**What this task involves**
Go through the entries below and print, exactly, the lines starting at the one with "## Number class" and ending at the one with "classes have the", keeping both ends and no others.

**Record set**
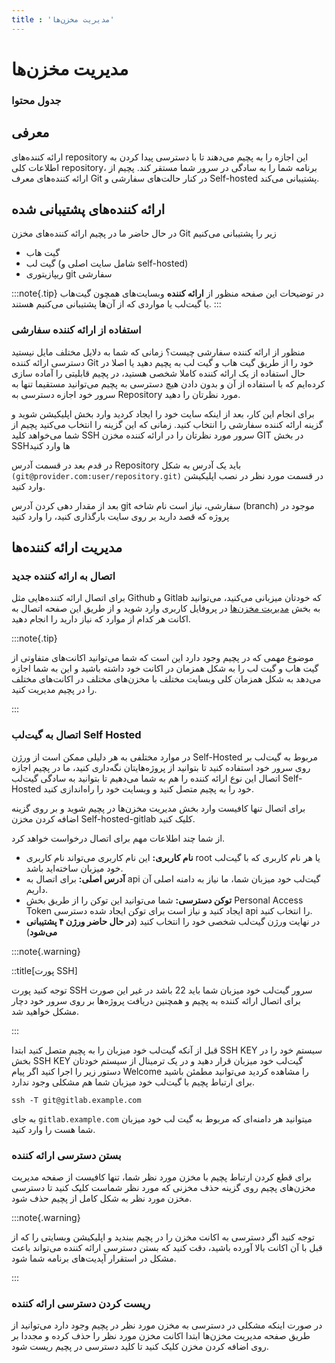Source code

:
 ```yaml
---
title : 'مدیریت مخزن‌ها'
---
```

# مدیریت مخزن‌ها 

### جدول محتوا 

## معرفی 

ارائه کننده‌های repository این اجازه را به پچیم می‌دهند تا با دسترسی پیدا کردن به اطلاعات کلی repository، برنامه شما را به سادگی در سرور شما مستقر کند. پچیم از ارائه کننده‌های معرف Git در کنار حالت‌های سفارشی و Self-hosted پشتیبانی می‌کند.

## ارائه کننده‌های پشتیبانی شده 

در حال حاضر ما در پچیم ارائه کننده‌های مخزن‌ Git زیر را پشتیبانی می‌کنیم

- گیت هاب
- گیت لب (شامل سایت اصلی و self-hosted)
- ریپازیتوری git سفارشی

:::note{.tip}
در توضیحات این صفحه منظور از **ارائه کننده** وبسایت‌های همچون گیت‌هاب یا گیت‌لب یا مواردی که از آن‌ها پشتیبانی می‌کنیم هستند.
:::
### استفاده از ارائه کننده سفارشی

منظور از ارائه کننده سفارشی چیست؟ زمانی که شما به دلایل مختلف مایل نیستید دسترسی ارائه کننده Git خود را از طریق گیت هاب و گیت لب به پچیم دهید یا اصلا در حال استفاده از یک ارائه کننده کاملا شخصی هستید، در پچیم قابلیتی را آماده سازی کرده‌ایم که با استفاده از آن و بدون دادن هیچ دسترسی به پچیم می‌توانید مستقیما تنها به سرور خود اجازه دسترسی به Repository مورد نظرتان را دهید.

برای انجام این کار، بعد از اینکه سایت خود را ایجاد کردید وارد بخش اپلیکیشن شوید و گزینه ارائه کننده سفارشی را انتخاب کنید. زمانی که این گزینه را انتخاب می‌کنید پچیم از شما می‌خواهد کلید SSH سرور مورد نظرتان را در ارائه کننده مخزن GIT در بخش SSHها وارد کنید

در قدم بعد در قسمت آدرس Repository باید یک آدرس به شکل `(git@provider.com:user/repository.git)` در قسمت مورد نظر در نصب اپلیکیشن وارد کنید.

بعد از مقدار دهی کردن آدرس git سفارشی، نیاز است نام شاخه (branch) موجود در پروژه که قصد دارید بر روی سایت بارگذاری کنید، را وارد کنید 

## مدیریت ارائه کننده‌ها

### اتصال به ارائه کننده جدید

برای اتصال ارائه کننده‌هایی مثل Github و Gitlab که خودتان میزبانی می‌کنید، می‌توانید به بخش [مدیریت مخزن‌ها](https://app.pachim.sh/panel/user-profile/providers) در پروفایل کاربری وارد شوید و از طریق این صفحه اتصال به اکانت هر کدام از موارد که نیاز دارید را انجام دهید.

:::note{.tip}

موضوع مهمی که در پچیم وجود دارد این است که شما می‌توانید اکانت‌های متفاوتی از گیت هاب و گیت لب را به شکل همزمان در اکانت خود داشته باشید و این به شما اجازه می‌دهد به شکل همزمان کلی وبسایت مختلف با مخزن‌های مختلف در اکانت‌های مختلف را در پچیم مدیریت کنید.

:::

### اتصال به گیت‌لب Self Hosted

در موارد مختلفی به هر دلیلی ممکن است از ورژن Self-Hosted مربوط به گیت‌لب بر روی سرور خود استفاده کنید تا بتوانید از پروژه‌هایتان نگه‌داری کنید، ما در پچیم اجازه اتصال این نوع ارائه کننده را هم به شما می‌دهیم تا بتوانید به سادگی گیت‌لب Self-Hosted خود را به پچیم متصل کنید و وبسایت خود را راه‌اندازی کنید.

برای اتصال تنها کافیست وارد بخش مدیریت مخزن‌ها در پچیم شوید و بر روی گزینه اضافه کردن مخزن Self-hosted-gitlab کلیک کنید.

از شما چند اطلاعات مهم برای اتصال درخواست خواهد کرد.

- **نام کاربری:** این نام کاربری می‌تواند نام کاربری root یا هر نام کاربری که با گیت‌لب خود میزبان ساخته‌اید باشد.
- **آدرس اصلی:** برای اتصال به api گیت‌لب خود میزبان شما، ما نیاز به دامنه اصلی آن داریم.
- **توکن دسترسی:** شما می‌توانید این توکن را از طریق بخش Personal Access Token ایجاد کنید و نیاز است برای توکن ایجاد شده دسترسی api را انتخاب کنید.
- در نهایت ورژن گیت‌لب شخصی خود را انتخاب کنید (**در حال حاضر ورژن ۴ پشتیبانی می‌شود**)

:::note{.warning}

::title[پورت SSH]

توجه کنید پورت SSH سرور گیت‌لب خود میزبان شما باید 22 باشد در غیر این صورت برای اتصال ارائه کننده به پچیم و همچنین دریافت پروژه‌ها بر روی سرور خود دچار مشکل خواهید شد.

:::

قبل از آنکه گیت‌لب خود میزبان را به پچیم متصل کنید ابتدا SSH KEY سیستم خود را در بخش SSH KEY گیت‌لب خود میزبان قرار دهید و در یک ترمینال از سیستم خودتان دستور زیر را اجرا کنید اگر پیام Welcome را مشاهده کردید می‌توانید مطمئن باشید برای ارتباط پچیم با گیت‌لب خود میزبان شما هم مشکلی وجود ندارد.

```shell
ssh -T git@gitlab.example.com
```

به جای `gitlab.example.com` میتوانید هر دامنه‌ای که مربوط به گیت لب خود میزبان شما هست را وارد کنید.

### بستن دسترسی ارائه کننده

برای قطع کردن ارتباط پچیم با مخزن مورد نظر شما، تنها کافیست از صفحه مدیریت مخزن‌های پچیم روی گزینه حذف مخزنی که مورد نظر شماست کلیک کنید تا دسترسی مخزن مورد نظر به شکل کامل از پچیم حذف شود.

:::note{.warning}

توجه کنید اگر دسترسی به اکانت مخزن را در پچیم ببندید و اپلیکیشن وبسایتی را که از قبل با آن اکانت بالا آورده باشید، دقت کنید که بستن دسترسی ارائه کننده می‌تواند باعث مشکل در استقرار آپدیت‌های برنامه شما شود.

:::

### ریست کردن دسترسی ارائه کننده

در صورت اینکه مشکلی در دسترسی به مخزن مورد نظر در پچیم وجود دارد می‌توانید از طریق صفحه مدیریت مخزن‌ها ابتدا اکانت مخزن مورد نظر را حذف کرده و مجددا بر روی اضافه کردن مخزن کلیک کنید تا کلید دسترسی در پچیم ریست شود. 
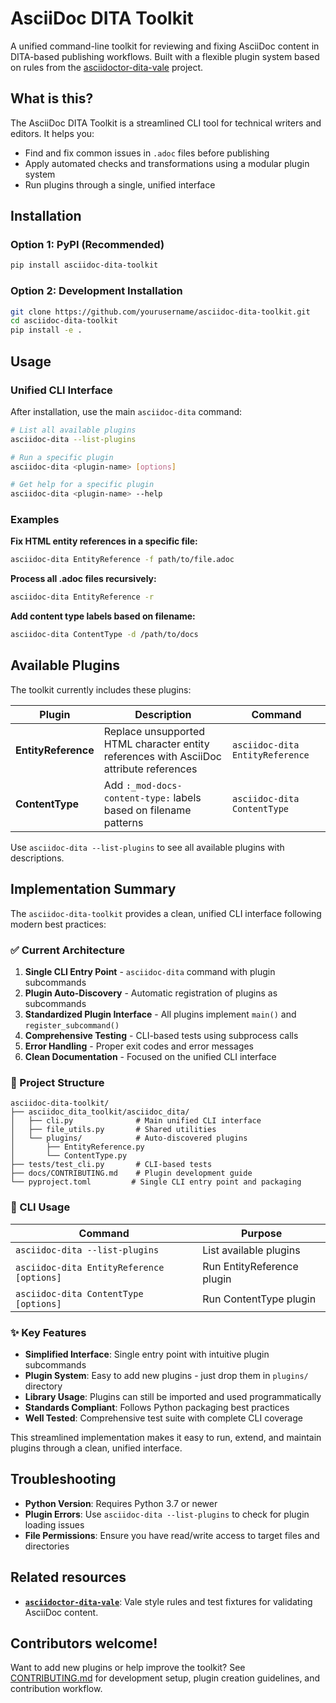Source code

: # AsciiDoc DITA Toolkit

A unified command-line toolkit for reviewing and fixing AsciiDoc content in DITA-based publishing workflows. Built with a flexible plugin system based on rules from the [asciidoctor-dita-vale](https://github.com/jhradilek/asciidoctor-dita-vale) project.

## What is this?

The AsciiDoc DITA Toolkit is a streamlined CLI tool for technical writers and editors. It helps you:
- Find and fix common issues in `.adoc` files before publishing
- Apply automated checks and transformations using a modular plugin system
- Run plugins through a single, unified interface

## Installation

### Option 1: PyPI (Recommended)

```sh
pip install asciidoc-dita-toolkit
```

### Option 2: Development Installation

```sh
git clone https://github.com/yourusername/asciidoc-dita-toolkit.git
cd asciidoc-dita-toolkit
pip install -e .
```

## Usage

### Unified CLI Interface

After installation, use the main `asciidoc-dita` command:

```sh
# List all available plugins
asciidoc-dita --list-plugins

# Run a specific plugin
asciidoc-dita <plugin-name> [options]

# Get help for a specific plugin
asciidoc-dita <plugin-name> --help
```

### Examples

**Fix HTML entity references in a specific file:**
```sh
asciidoc-dita EntityReference -f path/to/file.adoc
```

**Process all .adoc files recursively:**
```sh
asciidoc-dita EntityReference -r
```

**Add content type labels based on filename:**
```sh
asciidoc-dita ContentType -d /path/to/docs
```

## Available Plugins

The toolkit currently includes these plugins:

| Plugin | Description | Command |
|--------|-------------|---------|
| **EntityReference** | Replace unsupported HTML character entity references with AsciiDoc attribute references | `asciidoc-dita EntityReference` |
| **ContentType** | Add `:_mod-docs-content-type:` labels based on filename patterns | `asciidoc-dita ContentType` |

Use `asciidoc-dita --list-plugins` to see all available plugins with descriptions.

## Implementation Summary

The `asciidoc-dita-toolkit` provides a clean, unified CLI interface following modern best practices:

### ✅ Current Architecture

1. **Single CLI Entry Point** - `asciidoc-dita` command with plugin subcommands
2. **Plugin Auto-Discovery** - Automatic registration of plugins as subcommands  
3. **Standardized Plugin Interface** - All plugins implement `main()` and `register_subcommand()`
4. **Comprehensive Testing** - CLI-based tests using subprocess calls
5. **Error Handling** - Proper exit codes and error messages
6. **Clean Documentation** - Focused on the unified CLI interface

### 📁 Project Structure

```
asciidoc-dita-toolkit/
├── asciidoc_dita_toolkit/asciidoc_dita/
│   ├── cli.py              # Main unified CLI interface
│   ├── file_utils.py       # Shared utilities
│   └── plugins/            # Auto-discovered plugins
│       ├── EntityReference.py
│       └── ContentType.py
├── tests/test_cli.py       # CLI-based tests
├── docs/CONTRIBUTING.md    # Plugin development guide
└── pyproject.toml         # Single CLI entry point and packaging
```

### 🚀 CLI Usage

| Command | Purpose |
|---------|---------|
| `asciidoc-dita --list-plugins` | List available plugins |
| `asciidoc-dita EntityReference [options]` | Run EntityReference plugin |
| `asciidoc-dita ContentType [options]` | Run ContentType plugin |

### ✨ Key Features

- **Simplified Interface**: Single entry point with intuitive plugin subcommands
- **Plugin System**: Easy to add new plugins - just drop them in `plugins/` directory
- **Library Usage**: Plugins can still be imported and used programmatically
- **Standards Compliant**: Follows Python packaging best practices
- **Well Tested**: Comprehensive test suite with complete CLI coverage

This streamlined implementation makes it easy to run, extend, and maintain plugins through a clean, unified interface.

## Troubleshooting

- **Python Version**: Requires Python 3.7 or newer
- **Plugin Errors**: Use `asciidoc-dita --list-plugins` to check for plugin loading issues
- **File Permissions**: Ensure you have read/write access to target files and directories

## Related resources

- **[`asciidoctor-dita-vale`](https://github.com/jhradilek/asciidoctor-dita-vale)**: Vale style rules and test fixtures for validating AsciiDoc content.

## Contributors welcome!

Want to add new plugins or help improve the toolkit? See [CONTRIBUTING.md](docs/CONTRIBUTING.md) for development setup, plugin creation guidelines, and contribution workflow.
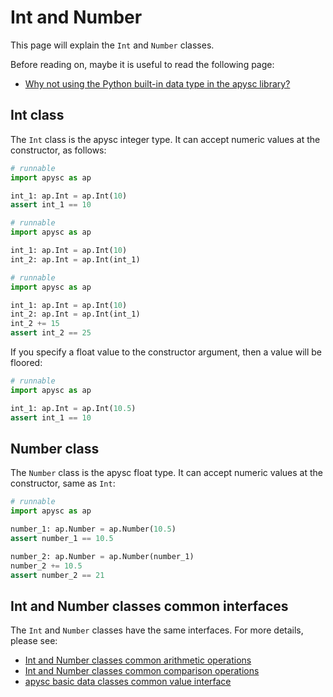 # Int and Number

This page will explain the `Int` and `Number` classes.

Before reading on, maybe it is useful to read the following page:

- [Why not using the Python built-in data type in the apysc library?](why_not_using_python_builtin_data_type.md)

## Int class

The `Int` class is the apysc integer type. It can accept numeric values at the constructor, as follows:

```py
# runnable
import apysc as ap

int_1: ap.Int = ap.Int(10)
assert int_1 == 10
```

```py
# runnable
import apysc as ap

int_1: ap.Int = ap.Int(10)
int_2: ap.Int = ap.Int(int_1)
```

```py
# runnable
import apysc as ap

int_1: ap.Int = ap.Int(10)
int_2: ap.Int = ap.Int(int_1)
int_2 += 15
assert int_2 == 25
```

If you specify a float value to the constructor argument, then a value will be floored:

```py
# runnable
import apysc as ap

int_1: ap.Int = ap.Int(10.5)
assert int_1 == 10
```

## Number class

The ``Number`` class is the apysc float type. It can accept numeric values at the constructor, same as `Int`:

```py
# runnable
import apysc as ap

number_1: ap.Number = ap.Number(10.5)
assert number_1 == 10.5

number_2: ap.Number = ap.Number(number_1)
number_2 += 10.5
assert number_2 == 21
```

## Int and Number classes common interfaces

The `Int` and `Number` classes have the same interfaces. For more details, please see:

- [Int and Number classes common arithmetic operations](int_and_number_arithmetic_operations.md)
- [Int and Number classes common comparison operations](int_and_number_comparison_operations.md)
- [apysc basic data classes common value interface](basic_data_classes_value_interface.md)
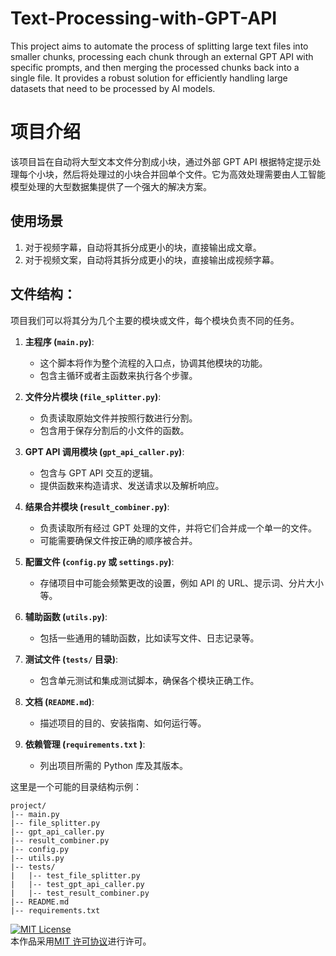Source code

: # Text-Processing-with-GPT-API
This project aims to automate the process of splitting large text files into smaller chunks, processing each chunk through an external GPT API with specific prompts, and then merging the processed chunks back into a single file. It provides a robust solution for efficiently handling large datasets that need to be processed by AI models.

# 项目介绍
该项目旨在自动将大型文本文件分割成小块，通过外部 GPT API 根据特定提示处理每个小块，然后将处理过的小块合并回单个文件。它为高效处理需要由人工智能模型处理的大型数据集提供了一个强大的解决方案。

## 使用场景
1. 对于视频字幕，自动将其拆分成更小的块，直接输出成文章。
2. 对于视频文案，自动将其拆分成更小的块，直接输出成视频字幕。

## 文件结构：
项目我们可以将其分为几个主要的模块或文件，每个模块负责不同的任务。

1. **主程序 (`main.py`)**:
   - 这个脚本将作为整个流程的入口点，协调其他模块的功能。
   - 包含主循环或者主函数来执行各个步骤。

2. **文件分片模块 (`file_splitter.py`)**:
   - 负责读取原始文件并按照行数进行分割。
   - 包含用于保存分割后的小文件的函数。

3. **GPT API 调用模块 (`gpt_api_caller.py`)**:
   - 包含与 GPT API 交互的逻辑。
   - 提供函数来构造请求、发送请求以及解析响应。

4. **结果合并模块 (`result_combiner.py`)**:
   - 负责读取所有经过 GPT 处理的文件，并将它们合并成一个单一的文件。
   - 可能需要确保文件按正确的顺序被合并。

5. **配置文件 (`config.py` 或 `settings.py`)**:
   - 存储项目中可能会频繁更改的设置，例如 API 的 URL、提示词、分片大小等。

6. **辅助函数 (`utils.py`)**:
   - 包括一些通用的辅助函数，比如读写文件、日志记录等。

7. **测试文件 (`tests/` 目录)**:
   - 包含单元测试和集成测试脚本，确保各个模块正确工作。

8. **文档 (`README.md`)**:
   - 描述项目的目的、安装指南、如何运行等。

9. **依赖管理 (`requirements.txt` )**:
   - 列出项目所需的 Python 库及其版本。

这里是一个可能的目录结构示例：

```
project/
|-- main.py
|-- file_splitter.py
|-- gpt_api_caller.py
|-- result_combiner.py
|-- config.py
|-- utils.py
|-- tests/
|   |-- test_file_splitter.py
|   |-- test_gpt_api_caller.py
|   |-- test_result_combiner.py
|-- README.md
|-- requirements.txt
```

<a rel="license" href="https://opensource.org/licenses/MIT"><img alt="MIT License" style="border-width:0" src="https://img.shields.io/badge/license-MIT-blue" /></a><br />
本作品采用<a rel="license" href="https://opensource.org/licenses/MIT">MIT 许可协议</a>进行许可。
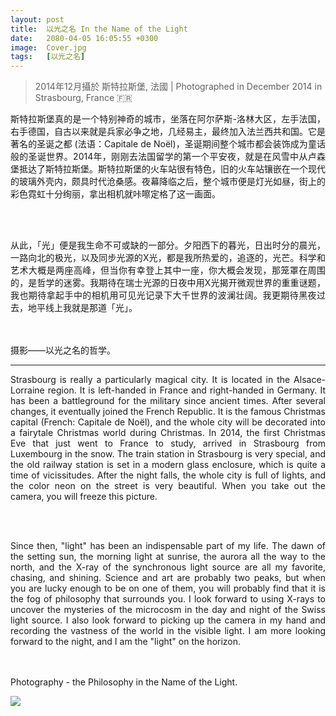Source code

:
 ```yaml
---
layout: post
title:  以光之名 In the Name of the Light
date:   2080-04-05 16:05:55 +0300
image:  Cover.jpg
tags:   [以光之名]
---
```

> 2014年12月攝於 斯特拉斯堡, 法國 | Photographed in December 2014 in Strasbourg, France 🇫🇷

<p style='text-align: justify;'>斯特拉斯堡真的是一个特别神奇的城市，坐落在阿尔萨斯-洛林大区，左手法国，右手德国，自古以来就是兵家必争之地，几经易主，最终加入法兰西共和国。它是著名的圣诞之都 (法语：Capitale de Noël)，圣诞期间整个城市都会装饰成为童话般的圣诞世界。2014年，刚刚去法国留学的第一个平安夜，就是在风雪中从卢森堡抵达了斯特拉斯堡。斯特拉斯堡的火车站很有特色，旧的火车站镶嵌在一个现代的玻璃外壳内，颇具时代沧桑感。夜幕降临之后，整个城市便是灯光如昼，街上的彩色霓虹十分绚丽，拿出相机就咔嚓定格了这一画面。</p>
<br>
<br>
<p style='text-align: justify;'>从此，「光」便是我生命不可或缺的一部分。夕阳西下的暮光，日出时分的晨光，一路向北的极光，以及同步光源的X光，都是我所热爱的，追逐的，光芒。科学和艺术大概是两座高峰，但当你有幸登上其中一座，你大概会发现，那笼罩在周围的，是哲学的迷雾。我期待在瑞士光源的日夜中用X光揭开微观世界的重重谜题，我也期待拿起手中的相机用可见光记录下大千世界的波澜壮阔。我更期待黑夜过去，地平线上我就是那道「光」。</p>
<br>
<br>
摄影——以光之名的哲学。

---

<p style='text-align: justify;'>Strasbourg is really a particularly magical city. It is located in the Alsace-Lorraine region. It is left-handed in France and right-handed in Germany. It has been a battleground for the military since ancient times. After several changes, it eventually joined the French Republic. It is the famous Christmas capital (French: Capitale de Noël), and the whole city will be decorated into a fairytale Christmas world during Christmas. In 2014, the first Christmas Eve that just went to France to study, arrived in Strasbourg from Luxembourg in the snow. The train station in Strasbourg is very special, and the old railway station is set in a modern glass enclosure, which is quite a time of vicissitudes. After the night falls, the whole city is full of lights, and the color neon on the street is very beautiful. When you take out the camera, you will freeze this picture.</p>
<br>
<br>
<p style='text-align: justify;'>Since then, "light" has been an indispensable part of my life. The dawn of the setting sun, the morning light at sunrise, the aurora all the way to the north, and the X-ray of the synchronous light source are all my favorite, chasing, and shining. Science and art are probably two peaks, but when you are lucky enough to be on one of them, you will probably find that it is the fog of philosophy that surrounds you. I look forward to using X-rays to uncover the mysteries of the microcosm in the day and night of the Swiss light source. I also look forward to picking up the camera in my hand and recording the vastness of the world in the visible light. I am more looking forward to the night, and I am the "light" on the horizon. </p> 
<br>
<br>
Photography - the Philosophy in the Name of the Light.

![]({{site.baseurl}}/img/00.ipg)

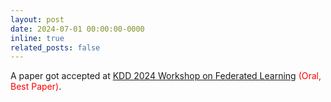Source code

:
 ```yaml
---
layout: post
date: 2024-07-01 00:00:00-0000
inline: true
related_posts: false
---
```


A paper got accepted at <a href='https://fedkdd.github.io'>KDD 2024 Workshop on Federated Learning</a> <FONT COLOR="#FF0000">(Oral, Best Paper)</FONT>.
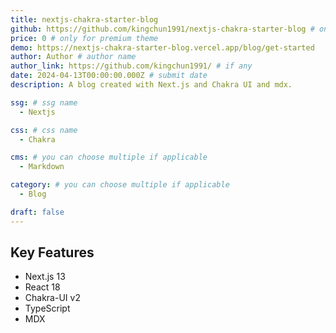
 ```yaml
---
title: nextjs-chakra-starter-blog
github: https://github.com/kingchun1991/nextjs-chakra-starter-blog # only for free theme
price: 0 # only for premium theme
demo: https://nextjs-chakra-starter-blog.vercel.app/blog/get-started
author: Author # author name
author_link: https://github.com/kingchun1991/ # if any
date: 2024-04-13T00:00:00.000Z # submit date
description: A blog created with Next.js and Chakra UI and mdx.

ssg: # ssg name
  - Nextjs

css: # css name
  - Chakra

cms: # you can choose multiple if applicable
  - Markdown

category: # you can choose multiple if applicable
  - Blog

draft: false
---
```


## Key Features

- Next.js 13
- React 18
- Chakra-UI v2
- TypeScript
- MDX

**Exercise output**
## Number class

The ``Number`` class is the apysc float type. It can accept numeric values at the constructor, same as `Int`:

```py
# runnable
import apysc as ap

number_1: ap.Number = ap.Number(10.5)
assert number_1 == 10.5

number_2: ap.Number = ap.Number(number_1)
number_2 += 10.5
assert number_2 == 21
```

## Int and Number classes common interfaces

The `Int` and `Number` classes have the same interfaces. For more details, please see:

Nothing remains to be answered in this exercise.